6.12 Notice of Exercise of an Option. Options shall be exercised only in accordance with the terms and conditions of the agreements under which they are respectively granted and shall be exercisable only by notice in writing to the Company.
6.13 Payment on Exercise of an Option. Options may be exercised in whole or in part at any time prior to their lapse or termination. Shares purchased by an Optionee on exercise of an Option shall be fully paid for in cash or by certified cheque, bank draft or money order at the time of their purchase.

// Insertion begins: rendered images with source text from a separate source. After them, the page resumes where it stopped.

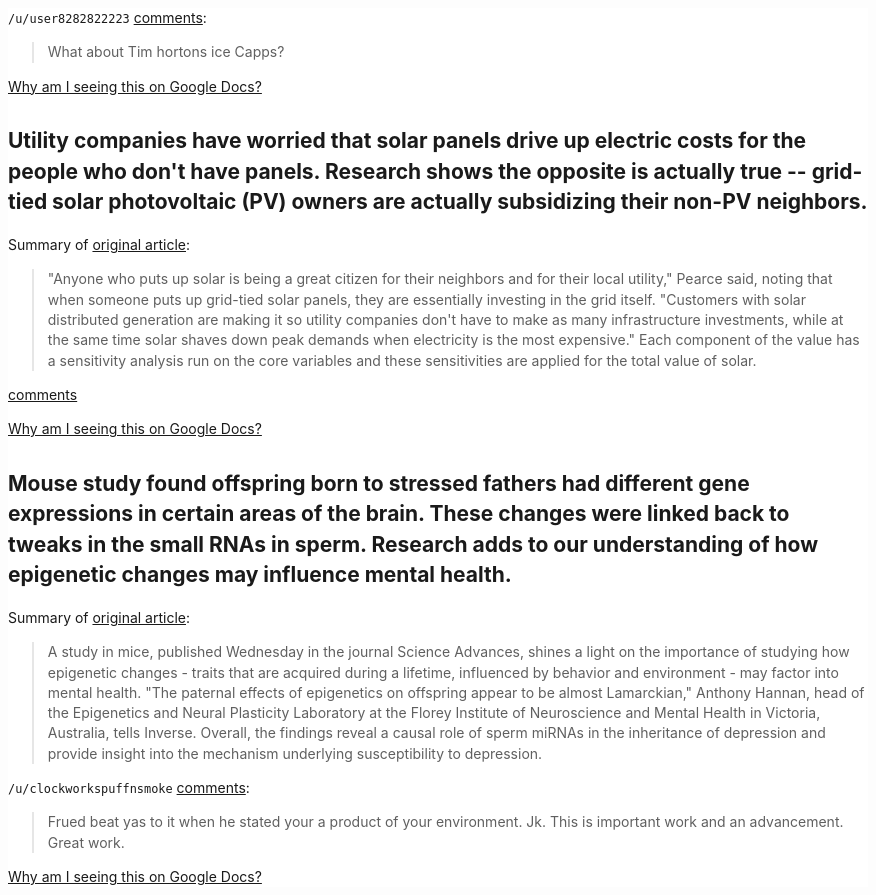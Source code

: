 `/u/user8282822223` [comments](https://www.reddit.com/r/science/comments/lh8w5r/drinking_green_tea_coffee_lowers_risk_of_death/):

> What about Tim hortons ice Capps?

[Why am I seeing this on Google Docs?](https://docs.google.com/document/d/1Dc6We63vOXIZsc0op-Bt4abqkYjXzOigalQqFxmvvbM/edit?usp=sharing)

## Utility companies have worried that solar panels drive up electric costs for the people who don't have panels. Research shows the opposite is actually true -- grid-tied solar photovoltaic (PV) owners are actually subsidizing their non-PV neighbors.

Summary of [original article](https://www.eurekalert.org/pub_releases/2021-02/mtu-sal020921.php):

> "Anyone who puts up solar is being a great citizen for their neighbors and for their local utility," Pearce said, noting that when someone puts up grid-tied solar panels, they are essentially investing in the grid itself. "Customers with solar distributed generation are making it so utility companies don't have to make as many infrastructure investments, while at the same time solar shaves down peak demands when electricity is the most expensive." Each component of the value has a sensitivity analysis run on the core variables and these sensitivities are applied for the total value of solar.

[comments](https://www.reddit.com/r/science/comments/lgdtrz/utility_companies_have_worried_that_solar_panels/)

[Why am I seeing this on Google Docs?](https://docs.google.com/document/d/1Dc6We63vOXIZsc0op-Bt4abqkYjXzOigalQqFxmvvbM/edit?usp=sharing)

## Mouse study found offspring born to stressed fathers had different gene expressions in certain areas of the brain. These changes were linked back to tweaks in the small RNAs in sperm. Research adds to our understanding of how epigenetic changes may influence mental health.

Summary of [original article](https://www.inverse.com/mind-body/mental-health-sperm-study):

> A study in mice, published Wednesday in the journal Science Advances, shines a light on the importance of studying how epigenetic changes - traits that are acquired during a lifetime, influenced by behavior and environment - may factor into mental health. "The paternal effects of epigenetics on offspring appear to be almost Lamarckian," Anthony Hannan, head of the Epigenetics and Neural Plasticity Laboratory at the Florey Institute of Neuroscience and Mental Health in Victoria, Australia, tells Inverse. Overall, the findings reveal a causal role of sperm miRNAs in the inheritance of depression and provide insight into the mechanism underlying susceptibility to depression.

`/u/clockworkspuffnsmoke` [comments](https://www.reddit.com/r/science/comments/lh225e/mouse_study_found_offspring_born_to_stressed/):

> Frued beat yas to it when he stated your a product of your environment. Jk.  This is important work and an advancement. Great work.

[Why am I seeing this on Google Docs?](https://docs.google.com/document/d/1Dc6We63vOXIZsc0op-Bt4abqkYjXzOigalQqFxmvvbM/edit?usp=sharing)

6.14 Condition to Issuance of Shares. The Board may require, as a condition of the issuance of Shares or delivery of certificates representing such Shares upon the exercise of any Option and to ensure compliance with any applicable laws, regulations, rules, orders and requirements that the
Optionee or the Optionee's heirs, executors or other legal representatives, as applicable, make such covenants, agreements and representations as the Board deems necessary or desirable.
6.15 Cashless Exercise of Options. Subject to Section 6.17 hereof and the approval of the Board, which approval shall be at the Board's sole discretion, an Optionee (other than an Optionee that is an Investor Relations Service Provider) may exercise an Option by means of a "cashless exercise", where, with the assistance of a brokerage firm with which the Company has an arrangement (a "Brokerage") the subject Option may be exercised as follows:
(a) The Brokerage shall loan money to the Optionee to exercise the Options;
(b) The Brokerage shall sell a sufficient number of Shares to cover the aggregate exercise price of the Options being exercised in order to repay the loan made to the Optionee by the Brokerage; and
(c) The Brokerage shall receive an equivalent number of Shares from the exercise of the Options by the Optionee, and the Optionee shall then receive the balance of the Shares from the exercise of the Option or the cash proceeds from the balance of such Shares.
For greater certainty, the Company is not obligated to permit, facilitate or enable a "cashless exercise" of any Option pursuant to this Section 6.15 hereof or to enter into or maintain any arrangement with any Brokerage. Whether an Option may be exercised by way of a "cashless exercise" pursuant to this Section 6.15 hereof shall be at the sole discretion of the Board.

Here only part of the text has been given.